───── Excerpted data ─────
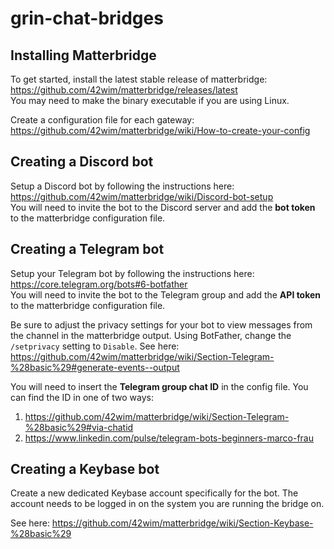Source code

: # grin-chat-bridges

## Installing Matterbridge
To get started, install the latest stable release of matterbridge: https://github.com/42wim/matterbridge/releases/latest
\
You may need to make the binary executable if you are using Linux.

Create a configuration file for each gateway: https://github.com/42wim/matterbridge/wiki/How-to-create-your-config


## Creating a Discord bot
Setup a Discord bot by following the instructions here: https://github.com/42wim/matterbridge/wiki/Discord-bot-setup
\
You will need to invite the bot to the Discord server and add the **bot token** to the matterbridge configuration file.


## Creating a Telegram bot
Setup your Telegram bot by following the instructions here: https://core.telegram.org/bots#6-botfather
\
You will need to invite the bot to the Telegram group and add the **API token** to the matterbridge configuration file.

Be sure to adjust the privacy settings for your bot to view messages from the channel in the matterbridge output.
Using BotFather, change the `/setprivacy` setting to `Disable`. See here: https://github.com/42wim/matterbridge/wiki/Section-Telegram-%28basic%29#generate-events--output

You will need to insert the **Telegram group chat ID** in the config file. You can find the ID in one of two ways:

1. https://github.com/42wim/matterbridge/wiki/Section-Telegram-%28basic%29#via-chatid
2. https://www.linkedin.com/pulse/telegram-bots-beginners-marco-frau

## Creating a Keybase bot
Create a new dedicated Keybase account specifically for the bot. The account needs to be logged in on the system you are running the bridge on.

See here: https://github.com/42wim/matterbridge/wiki/Section-Keybase-%28basic%29

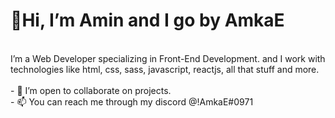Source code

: # 👋Hi, I’m Amin and I go by AmkaE <br>
<br>
I’m a Web Developer specializing in Front-End Development. and I work with technologies like html, css, sass, javascript, reactjs, all that stuff and more. <br><br>
- 💞️ I’m open to collaborate on projects. <br>
- 📫 You can reach me through my discord @!AmkaE#0971 <br>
─────
• _About this task_
Word for word, repeat all the data, but not its images.

• _Solution for this problem_
Source code

: # grin-chat-bridges

## Installing Matterbridge
To get started, install the latest stable release of matterbridge: https://github.com/42wim/matterbridge/releases/latest
\
You may need to make the binary executable if you are using Linux.

Create a configuration file for each gateway: https://github.com/42wim/matterbridge/wiki/How-to-create-your-config


## Creating a Discord bot
Setup a Discord bot by following the instructions here: https://github.com/42wim/matterbridge/wiki/Discord-bot-setup
\
You will need to invite the bot to the Discord server and add the **bot token** to the matterbridge configuration file.


## Creating a Telegram bot
Setup your Telegram bot by following the instructions here: https://core.telegram.org/bots#6-botfather
\
You will need to invite the bot to the Telegram group and add the **API token** to the matterbridge configuration file.

Be sure to adjust the privacy settings for your bot to view messages from the channel in the matterbridge output.
Using BotFather, change the `/setprivacy` setting to `Disable`. See here: https://github.com/42wim/matterbridge/wiki/Section-Telegram-%28basic%29#generate-events--output

You will need to insert the **Telegram group chat ID** in the config file. You can find the ID in one of two ways:

1. https://github.com/42wim/matterbridge/wiki/Section-Telegram-%28basic%29#via-chatid
2. https://www.linkedin.com/pulse/telegram-bots-beginners-marco-frau

## Creating a Keybase bot
Create a new dedicated Keybase account specifically for the bot. The account needs to be logged in on the system you are running the bridge on.

See here: https://github.com/42wim/matterbridge/wiki/Section-Keybase-%28basic%29

Source code

: # 👋Hi, I’m Amin and I go by AmkaE <br>
<br>
I’m a Web Developer specializing in Front-End Development. and I work with technologies like html, css, sass, javascript, reactjs, all that stuff and more. <br><br>
- 💞️ I’m open to collaborate on projects. <br>
- 📫 You can reach me through my discord @!AmkaE#0971 <br>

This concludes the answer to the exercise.